さて、『風雲児たち』で印象的なシーンをいくつか紹介します。

漂着先でロシア人とコミュニケーションが取れていなかった一行。若い乗組員の磯吉が「エトチョワ」つまり「これは何か」というロシア語をものにしたところから、会話の突破口が開くところは痛快です。

ロシアの政治的な思惑として、日本と交易を行いたいがために光太夫以前から漂流民を取り込み、懐柔していたことがわかっています。光太夫一行の中にもキリスト教に入教し、日本語教師としてロシアに残る選択をした者がいました。のちに彼が訳した書物が日本を救うことになる話も描かれています。

艱難辛苦の末帰国できたのは、光太夫と磯吉の二人のみでした。二人がもたらした情報を桂川甫周がまとめた『北槎聞略』は、のちの蘭学の発展、幕末の開国に役立ったことは間違いありません。ペリー来航の約60年前のことです。

蘭学者たちが西洋の新年を祝う「おらんだ正月」に招待された光太夫が、他の参加者や自分を痛々しく思うシーンは、〈本物の西洋〉を見てしまった者の心情をよく表しています。

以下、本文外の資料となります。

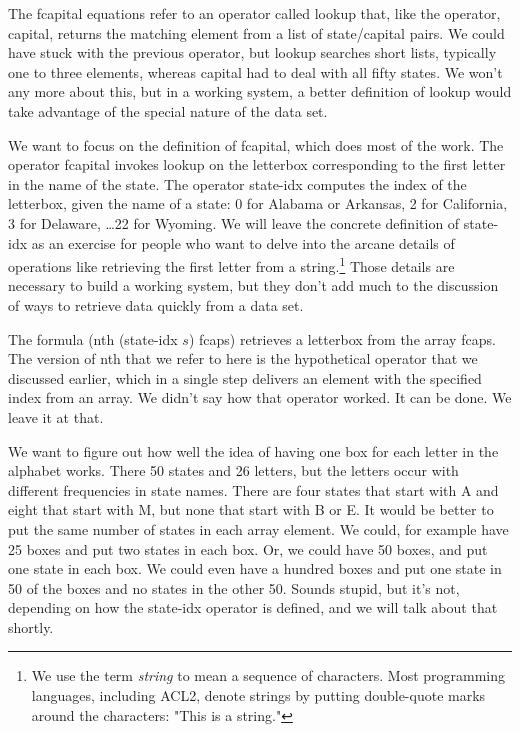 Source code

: The \textsf{fcapital} equations refer to an operator
called \textsf{lookup} that, like the operator, \textsf{capital},
returns the matching element from a list of state/capital pairs.
We could have stuck with the previous operator,
but \textsf{lookup} searches short lists,
typically one to three elements,
whereas \textsf{capital} had to deal with all fifty states.
We won't any more about this, but in a working system,
a better definition of \textsf{lookup}
would take advantage of the special nature of the data set.

We want to focus on the definition of \textsf{fcapital},
which does most of the work.
The operator \textsf{fcapital} invokes \textsf{lookup}
on the letterbox corresponding to the first letter
in the name of the state.
The operator \textsf{state-idx} computes the index
of the letterbox, given the name of a state:
0 for Alabama or Arkansas, 2 for California,
3 for Delaware, \dots 22 for  Wyoming.
We will leave the concrete
definition of \textsf{state-idx} as an exercise for
people who want to delve into the arcane details of
operations like retrieving the first letter from a
string.\footnote{We use the term \emph{string}
to mean a sequence of characters.
Most programming languages, including ACL2,
denote strings by putting double-quote marks
around the characters: \textsf{"This is a string."}}
Those details are necessary to build a working system,
but they don't add much to the discussion of ways
to retrieve data quickly from a data set.

The formula
\textsf{(nth (state-idx $s$) fcaps)}
retrieves a letterbox from the array \textsf{fcaps}.
The version of \textsf{nth} that we refer to here
is the hypothetical operator that we discussed earlier,
which in a single step delivers an element
with the specified index from an array.
We didn't say how that operator worked.
It can be done. We leave it at that.

We want to figure out
how well the idea of having one box for each letter
in the alphabet works.
There 50 states and 26 letters, but the letters occur
with different frequencies in state names.
There are four states that start with A and
eight that start with M,
but none that start with B or E.
It would be better to put the same number of states in each
array element. We could, for example have 25 boxes and put
two states in each box. Or, we could have 50 boxes, and put
one state in each box.
We could even have a hundred boxes and put one state in 50
of the boxes and no states in the other 50.
Sounds stupid, but it's not, depending on how
the \textsf{state-idx} operator is defined,
and we will talk about that shortly.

漂流して日本に帰還するまで10年、江戸から伊勢へ帰郷するまでさらに10年。20年ぶりに故郷の空を見た51歳の光太夫はどのような気持ちだったのでしょうか。

光太夫5

東日本大震災からの10年とは比較できませんが、想像の助け舟にはなるかもしれません。

大黒屋光太夫、多くの人に知ってほしい風雲児です。